EXERCISE:
Read through the entries below and copy each line where "their" turns up.
━━━━━━━━━━━━━━━━━━━━━━━━━━━━━━
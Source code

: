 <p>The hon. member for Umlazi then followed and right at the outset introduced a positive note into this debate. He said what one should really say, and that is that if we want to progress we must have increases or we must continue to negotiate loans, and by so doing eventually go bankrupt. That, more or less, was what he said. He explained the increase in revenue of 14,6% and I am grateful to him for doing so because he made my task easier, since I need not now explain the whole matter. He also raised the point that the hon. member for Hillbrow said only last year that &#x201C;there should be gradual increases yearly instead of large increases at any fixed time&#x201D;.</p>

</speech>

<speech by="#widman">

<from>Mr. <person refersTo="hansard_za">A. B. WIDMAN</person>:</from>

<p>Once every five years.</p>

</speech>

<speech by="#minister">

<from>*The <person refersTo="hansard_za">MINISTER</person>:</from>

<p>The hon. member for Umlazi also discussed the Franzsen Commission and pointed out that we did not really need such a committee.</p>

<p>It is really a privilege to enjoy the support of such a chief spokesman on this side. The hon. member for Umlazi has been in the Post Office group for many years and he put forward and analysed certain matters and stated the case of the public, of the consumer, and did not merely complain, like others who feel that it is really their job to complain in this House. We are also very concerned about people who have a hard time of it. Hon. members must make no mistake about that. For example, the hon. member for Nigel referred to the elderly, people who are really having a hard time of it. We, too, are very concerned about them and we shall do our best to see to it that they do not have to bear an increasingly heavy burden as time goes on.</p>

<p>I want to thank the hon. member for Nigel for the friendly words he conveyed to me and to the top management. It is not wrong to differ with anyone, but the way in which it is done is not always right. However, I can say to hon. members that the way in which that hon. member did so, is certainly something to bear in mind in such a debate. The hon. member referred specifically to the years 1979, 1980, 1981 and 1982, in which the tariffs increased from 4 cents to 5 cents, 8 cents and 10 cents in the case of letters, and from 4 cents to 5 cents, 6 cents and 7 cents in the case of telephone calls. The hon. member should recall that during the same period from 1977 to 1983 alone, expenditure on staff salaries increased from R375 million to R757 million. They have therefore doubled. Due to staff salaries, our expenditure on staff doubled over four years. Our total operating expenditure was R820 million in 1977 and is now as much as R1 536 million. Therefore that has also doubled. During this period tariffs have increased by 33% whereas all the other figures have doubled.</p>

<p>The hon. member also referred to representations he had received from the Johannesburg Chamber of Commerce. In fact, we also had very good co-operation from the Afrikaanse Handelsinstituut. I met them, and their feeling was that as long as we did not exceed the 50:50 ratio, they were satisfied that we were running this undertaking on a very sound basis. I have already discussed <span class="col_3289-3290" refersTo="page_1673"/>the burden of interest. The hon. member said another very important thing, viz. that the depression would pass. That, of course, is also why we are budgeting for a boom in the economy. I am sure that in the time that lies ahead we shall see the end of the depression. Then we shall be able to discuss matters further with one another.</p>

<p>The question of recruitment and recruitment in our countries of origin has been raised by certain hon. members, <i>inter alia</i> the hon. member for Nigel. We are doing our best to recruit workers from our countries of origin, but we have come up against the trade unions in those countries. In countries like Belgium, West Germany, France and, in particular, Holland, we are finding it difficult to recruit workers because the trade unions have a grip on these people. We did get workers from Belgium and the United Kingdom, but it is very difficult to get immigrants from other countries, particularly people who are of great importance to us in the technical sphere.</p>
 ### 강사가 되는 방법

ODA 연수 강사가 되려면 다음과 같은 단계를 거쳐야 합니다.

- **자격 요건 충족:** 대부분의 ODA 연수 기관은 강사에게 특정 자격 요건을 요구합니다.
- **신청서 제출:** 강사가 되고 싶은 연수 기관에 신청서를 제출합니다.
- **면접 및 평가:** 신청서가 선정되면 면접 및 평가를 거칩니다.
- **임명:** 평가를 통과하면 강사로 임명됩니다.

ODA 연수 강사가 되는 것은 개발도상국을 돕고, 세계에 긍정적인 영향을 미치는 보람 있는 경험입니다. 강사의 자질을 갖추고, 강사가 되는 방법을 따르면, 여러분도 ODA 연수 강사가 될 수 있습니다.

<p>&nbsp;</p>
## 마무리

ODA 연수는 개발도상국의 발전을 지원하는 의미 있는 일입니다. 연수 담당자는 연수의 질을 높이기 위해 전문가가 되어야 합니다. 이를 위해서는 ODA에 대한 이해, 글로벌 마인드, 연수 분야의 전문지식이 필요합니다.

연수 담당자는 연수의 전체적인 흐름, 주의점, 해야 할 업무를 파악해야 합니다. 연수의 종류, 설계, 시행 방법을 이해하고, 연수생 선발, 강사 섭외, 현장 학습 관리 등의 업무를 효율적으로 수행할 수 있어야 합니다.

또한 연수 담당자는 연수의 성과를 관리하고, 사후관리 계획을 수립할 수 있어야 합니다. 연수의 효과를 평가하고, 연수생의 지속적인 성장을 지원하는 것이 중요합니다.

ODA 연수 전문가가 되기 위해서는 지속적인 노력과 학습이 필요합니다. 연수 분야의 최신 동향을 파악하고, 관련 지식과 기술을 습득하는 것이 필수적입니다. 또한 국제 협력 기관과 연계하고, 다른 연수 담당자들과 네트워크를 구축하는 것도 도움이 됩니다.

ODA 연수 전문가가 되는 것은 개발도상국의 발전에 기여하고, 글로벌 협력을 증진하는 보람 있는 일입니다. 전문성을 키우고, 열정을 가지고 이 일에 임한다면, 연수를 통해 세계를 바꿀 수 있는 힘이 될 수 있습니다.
━━━━━━━━━━━━━━━━━━━━━━━━━━━━━━
OUTPUT FOR THIS EXERCISE:
<p>It is really a privilege to enjoy the support of such a chief spokesman on this side. The hon. member for Umlazi has been in the Post Office group for many years and he put forward and analysed certain matters and stated the case of the public, of the consumer, and did not merely complain, like others who feel that it is really their job to complain in this House. We are also very concerned about people who have a hard time of it. Hon. members must make no mistake about that. For example, the hon. member for Nigel referred to the elderly, people who are really having a hard time of it. We, too, are very concerned about them and we shall do our best to see to it that they do not have to bear an increasingly heavy burden as time goes on.</p>
<p>The hon. member also referred to representations he had received from the Johannesburg Chamber of Commerce. In fact, we also had very good co-operation from the Afrikaanse Handelsinstituut. I met them, and their feeling was that as long as we did not exceed the 50:50 ratio, they were satisfied that we were running this undertaking on a very sound basis. I have already discussed <span class="col_3289-3290" refersTo="page_1673"/>the burden of interest. The hon. member said another very important thing, viz. that the depression would pass. That, of course, is also why we are budgeting for a boom in the economy. I am sure that in the time that lies ahead we shall see the end of the depression. Then we shall be able to discuss matters further with one another.</p>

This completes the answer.